■ **TASK STATEMENT**
In the records below, find the line containing "## Show your support" and restate it and all lines after it exactly, through the last line.

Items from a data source
------------
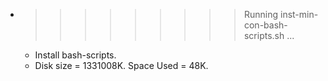 * >>>>>>>>> Running inst-min-con-bash-scripts.sh ...
  * Install bash-scripts.
  * Disk size = 1331008K. Space Used = 48K.
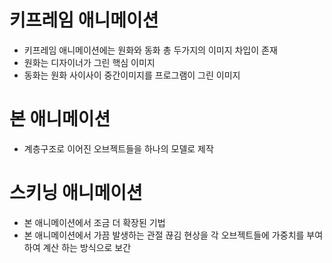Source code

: 
# 키프레임 애니메이션
  - 키프레임 애니메이션에는 원화와 동화 총 두가지의 이미지 차입이 존재
  - 원화는 디자이너가 그린 핵심 이미지
  - 동화는 원화 사이사이 중간이미지를 프로그램이 그린 이미지

# 본 애니메이션
  - 계층구조로 이어진 오브젝트들을 하나의 모델로 제작

# 스키닝 애니메이션
  - 본 애니메이션에서 조금 더 확장된 기법
  - 본 애니메이션에서 가끔 발생하는 관절 끊김 현상을 각 오브젝트들에 가중치를 부여하여 계산 하는 방식으로 보간
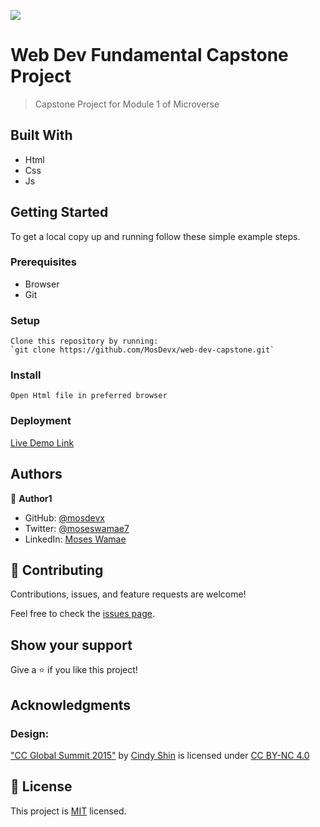 ![](https://img.shields.io/badge/Microverse-blueviolet)

# Web Dev Fundamental Capstone Project

> Capstone Project for Module 1 of Microverse


## Built With

- Html
- Css
- Js



## Getting Started



To get a local copy up and running follow these simple example steps.

### Prerequisites
 - Browser
 - Git

### Setup
	Clone this repository by running: 
	`git clone https://github.com/MosDevx/web-dev-capstone.git`

### Install
	Open Html file in preferred browser

### Deployment
  [Live Demo Link](https://mosdevx.github.io/web-dev-capstone/)

## Authors

👤 **Author1**

- GitHub: [@mosdevx](https://github.com/mosdevx)
- Twitter: [@moseswamae7](https://twitter.com/moseswamae7)
- LinkedIn: [Moses Wamae](https://linkedin.com/in/moses-wamae-a13a67244)


## 🤝 Contributing

Contributions, issues, and feature requests are welcome!

Feel free to check the [issues page](../../issues/).

## Show your support

Give a ⭐️ if you like this project!

## Acknowledgments
### Design:
 ["CC Global Summit 2015"](https://www.behance.net/gallery/29845175/CC-Global-Summit-2015) by [Cindy Shin](https://www.behance.net/adagio07) is licensed under [CC BY-NC 4.0](https://creativecommons.org/licenses/by-nc/4.0/)


## 📝 License

This project is [MIT](./LICENSE) licensed.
------------
■ **REPLY TO THE TASK**
## Show your support

Give a ⭐️ if you like this project!

## Acknowledgments
### Design:
 ["CC Global Summit 2015"](https://www.behance.net/gallery/29845175/CC-Global-Summit-2015) by [Cindy Shin](https://www.behance.net/adagio07) is licensed under [CC BY-NC 4.0](https://creativecommons.org/licenses/by-nc/4.0/)


## 📝 License

This project is [MIT](./LICENSE) licensed.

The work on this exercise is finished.